## Exercise brief
Leaving out the pictures, return each line of the entries from the first through the line with "### ❌ No Disponible en Desarrollo", and only those lines.

Dataset entries

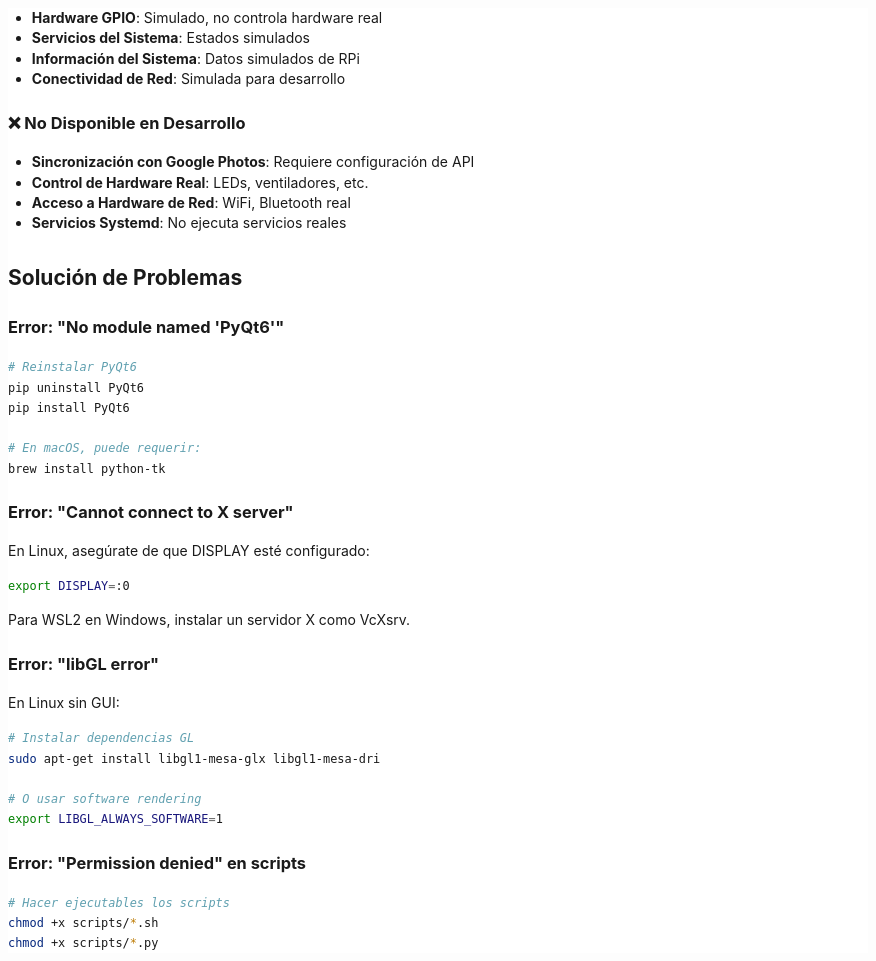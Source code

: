 - **Hardware GPIO**: Simulado, no controla hardware real
- **Servicios del Sistema**: Estados simulados
- **Información del Sistema**: Datos simulados de RPi
- **Conectividad de Red**: Simulada para desarrollo

### ❌ No Disponible en Desarrollo

- **Sincronización con Google Photos**: Requiere configuración de API
- **Control de Hardware Real**: LEDs, ventiladores, etc.
- **Acceso a Hardware de Red**: WiFi, Bluetooth real
- **Servicios Systemd**: No ejecuta servicios reales

## Solución de Problemas

### Error: "No module named 'PyQt6'"

```bash
# Reinstalar PyQt6
pip uninstall PyQt6
pip install PyQt6

# En macOS, puede requerir:
brew install python-tk
```

### Error: "Cannot connect to X server"

En Linux, asegúrate de que DISPLAY esté configurado:

```bash
export DISPLAY=:0
```

Para WSL2 en Windows, instalar un servidor X como VcXsrv.

### Error: "libGL error"

En Linux sin GUI:

```bash
# Instalar dependencias GL
sudo apt-get install libgl1-mesa-glx libgl1-mesa-dri

# O usar software rendering
export LIBGL_ALWAYS_SOFTWARE=1
```

### Error: "Permission denied" en scripts

```bash
# Hacer ejecutables los scripts
chmod +x scripts/*.sh
chmod +x scripts/*.py
```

## Answer to this problem
Source code

: - **Hardware GPIO**: Simulado, no controla hardware real
- **Servicios del Sistema**: Estados simulados
- **Información del Sistema**: Datos simulados de RPi
- **Conectividad de Red**: Simulada para desarrollo

### ❌ No Disponible en Desarrollo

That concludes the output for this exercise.